Enquête sur la rupture des barrages en Libye: huit fonctionnaires emprisonnés

LE CAIRE — Le procureur général de la Libye a déclaré lundi avoir ordonné la détention de huit responsables actuels et anciens dans le cadre de son enquête sur l’effondrement de deux barrages au début du mois, une catastrophe qui a projeté un mur d’eau de plusieurs mètres de haut au centre d’une ville côtière et a fait des milliers de morts.

Les deux barrages situés à l’extérieur de la ville de Derna se sont rompus le 11 septembre après avoir été submergés par la tempête Daniel, qui a provoqué de fortes pluies dans l’est de la Libye. La défaillance des structures a inondé jusqu’à un quart de la ville, ont indiqué les autorités, détruisant des quartiers entiers et emportant les habitants vers la mer.

Les responsables gouvernementaux et les agences humanitaires ont estimé le nombre de morts entre 4000 et plus de 11 000. Les corps de nombreuses personnes tuées se trouvent toujours sous les décombres ou dans la Méditerranée, selon les équipes de recherche.

Un communiqué du bureau du procureur général al-Sidiq al-Sour indique que les procureurs ont interrogé dimanche sept anciens et actuels responsables de la gestion des barrages et de l’Autorité des ressources en eau sur des allégations selon lesquelles une mauvaise gestion, une négligence et des erreurs auraient contribué à la catastrophe.

Le maire de Derna, Abdel-Moneim al-Ghaithi, limogé après la catastrophe, a également été interrogé, indique le communiqué.

Les procureurs ont ordonné l’emprisonnement des huit personnes dans l’attente de la conclusion de l’enquête, ajoute le communiqué.

Les barrages ont été construits par une entreprise de construction yougoslave dans les années 1970 au-dessus de Wadi Derna, une vallée fluviale qui divise la ville. Ils étaient destinés à protéger la ville des crues soudaines, qui sont courantes dans la région. Les barrages n’ont pas été entretenus pendant des décennies, malgré les avertissements des scientifiques concernant les risques de rupture. 

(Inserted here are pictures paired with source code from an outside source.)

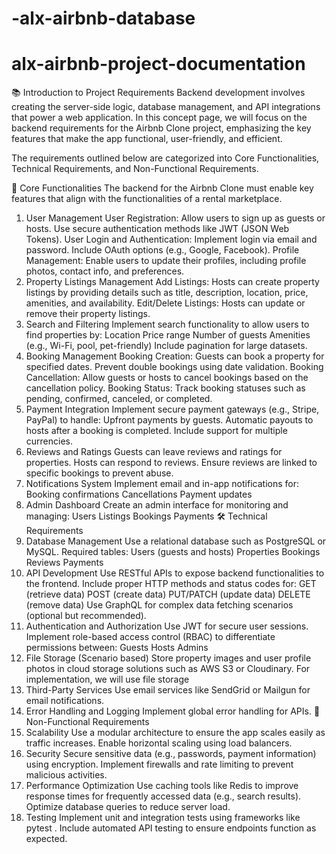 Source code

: # -alx-airbnb-database

# alx-airbnb-project-documentation

📚 Introduction to Project Requirements
Backend development involves creating the server-side logic, database management, and API integrations that power a web application. In this concept page, we will focus on the backend requirements for the Airbnb Clone project, emphasizing the key features that make the app functional, user-friendly, and efficient.

The requirements outlined below are categorized into Core Functionalities, Technical Requirements, and Non-Functional Requirements.

🔑 Core Functionalities
The backend for the Airbnb Clone must enable key features that align with the functionalities of a rental marketplace.

1. User Management
   User Registration:
   Allow users to sign up as guests or hosts.
   Use secure authentication methods like JWT (JSON Web Tokens).
   User Login and Authentication:
   Implement login via email and password.
   Include OAuth options (e.g., Google, Facebook).
   Profile Management:
   Enable users to update their profiles, including profile photos, contact info, and preferences.
2. Property Listings Management
   Add Listings:
   Hosts can create property listings by providing details such as title, description, location, price, amenities, and availability.
   Edit/Delete Listings:
   Hosts can update or remove their property listings.
3. Search and Filtering
   Implement search functionality to allow users to find properties by:
   Location
   Price range
   Number of guests
   Amenities (e.g., Wi-Fi, pool, pet-friendly)
   Include pagination for large datasets.
4. Booking Management
   Booking Creation:
   Guests can book a property for specified dates.
   Prevent double bookings using date validation.
   Booking Cancellation:
   Allow guests or hosts to cancel bookings based on the cancellation policy.
   Booking Status:
   Track booking statuses such as pending, confirmed, canceled, or completed.
5. Payment Integration
   Implement secure payment gateways (e.g., Stripe, PayPal) to handle:
   Upfront payments by guests.
   Automatic payouts to hosts after a booking is completed.
   Include support for multiple currencies.
6. Reviews and Ratings
   Guests can leave reviews and ratings for properties.
   Hosts can respond to reviews.
   Ensure reviews are linked to specific bookings to prevent abuse.
7. Notifications System
   Implement email and in-app notifications for:
   Booking confirmations
   Cancellations
   Payment updates
8. Admin Dashboard
   Create an admin interface for monitoring and managing:
   Users
   Listings
   Bookings
   Payments
   🛠️ Technical Requirements
9. Database Management
   Use a relational database such as PostgreSQL or MySQL.
   Required tables:
   Users (guests and hosts)
   Properties
   Bookings
   Reviews
   Payments
10. API Development
    Use RESTful APIs to expose backend functionalities to the frontend.
    Include proper HTTP methods and status codes for:
    GET (retrieve data)
    POST (create data)
    PUT/PATCH (update data)
    DELETE (remove data)
    Use GraphQL for complex data fetching scenarios (optional but recommended).
11. Authentication and Authorization
    Use JWT for secure user sessions.
    Implement role-based access control (RBAC) to differentiate permissions between:
    Guests
    Hosts
    Admins
12. File Storage (Scenario based)
    Store property images and user profile photos in cloud storage solutions such as AWS S3 or Cloudinary. For implementation, we will use file storage
13. Third-Party Services
    Use email services like SendGrid or Mailgun for email notifications.
14. Error Handling and Logging
    Implement global error handling for APIs.
    🚀 Non-Functional Requirements
15. Scalability
    Use a modular architecture to ensure the app scales easily as traffic increases.
    Enable horizontal scaling using load balancers.
16. Security
    Secure sensitive data (e.g., passwords, payment information) using encryption.
    Implement firewalls and rate limiting to prevent malicious activities.
17. Performance Optimization
    Use caching tools like Redis to improve response times for frequently accessed data (e.g., search results).
    Optimize database queries to reduce server load.
18. Testing
    Implement unit and integration tests using frameworks like pytest .
    Include automated API testing to ensure endpoints function as expected.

Un rapport d’une agence d’audit de l’État publié en 2021 indiquait que les deux barrages n’avaient pas été entretenus malgré une enveloppe de plus de 2 millions $ à cet effet en 2012 et 2013.

Une entreprise turque a été engagée en 2007 pour assurer la maintenance des deux barrages et en construire un troisième entre eux. La société Arsel Construction a déclaré sur son site Web avoir achevé ses travaux en novembre 2012. Elle n’a pas répondu à un courriel pour avoir de plus amples commentaires.

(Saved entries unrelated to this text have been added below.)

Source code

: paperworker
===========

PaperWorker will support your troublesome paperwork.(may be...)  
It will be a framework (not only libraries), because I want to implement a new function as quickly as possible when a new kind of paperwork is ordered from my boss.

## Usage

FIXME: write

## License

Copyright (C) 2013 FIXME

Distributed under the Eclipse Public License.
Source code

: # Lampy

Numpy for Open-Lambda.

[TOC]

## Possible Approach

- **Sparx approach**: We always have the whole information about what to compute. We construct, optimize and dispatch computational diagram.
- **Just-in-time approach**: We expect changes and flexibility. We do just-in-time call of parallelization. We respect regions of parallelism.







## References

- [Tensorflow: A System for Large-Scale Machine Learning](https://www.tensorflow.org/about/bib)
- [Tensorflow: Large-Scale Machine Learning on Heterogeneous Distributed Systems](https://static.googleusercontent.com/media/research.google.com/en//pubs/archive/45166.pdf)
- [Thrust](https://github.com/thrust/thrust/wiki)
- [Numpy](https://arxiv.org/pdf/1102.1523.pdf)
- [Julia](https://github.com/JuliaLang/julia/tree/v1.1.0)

Deux semaines plus tard, les équipes locales et internationales creusaient toujours dans la boue et les bâtiments effondrés, à la recherche de corps. Ils sillonnent également la Méditerranée au large de Derna, à la recherche de vestiges emportés par les inondations.

Les inondations ont endommagé jusqu’à un tiers des logements et des infrastructures de Derna, selon le Bureau de la coordination des affaires humanitaires (BCAH) des Nations unies. Les autorités ont évacué la partie la plus touchée de la ville, ne laissant que des équipes de recherche et des ambulances, a indiqué le BCAH. 

L’Organisation mondiale de la santé affirme que plus de 4000 décès ont été enregistrés, y compris des étrangers, mais le précédent bilan donné par le chef du Croissant-Rouge libyen était de 11 300. Le BCAH affirme qu’au moins 9000 personnes sont toujours portées disparues.

La tempête a touché d’autres régions de l’est de la Libye, notamment les villes de Bayda, Susa, Marj et Shahatt. Des dizaines de milliers de personnes ont été déplacées dans la région et ont trouvé refuge dans des écoles et autres bâtiments gouvernementaux.

L’interrogatoire et l’emprisonnement des responsables ont été une première étape cruciale du procureur général dans son enquête qui risque de se heurter à des défis de taille en raison des années de division du pays.

Depuis 2014, l’est de la Libye est sous le contrôle du général Khalifa Hifter et de son armée nationale libyenne autoproclamée. Un gouvernement rival, basé dans la capitale, Tripoli, contrôle la plupart des fonds nationaux et supervise les projets d’infrastructure. Ni l’un ni l’autre ne tolère la dissidence.

Le Haut Conseil d’État libyen, un organe consultatif basé à Tripoli, a appelé à une «enquête internationale approfondie», faisant écho à l’appel de nombreux habitants de toute la Libye. Un tel appel reflète la profonde méfiance à l’égard des institutions étatiques.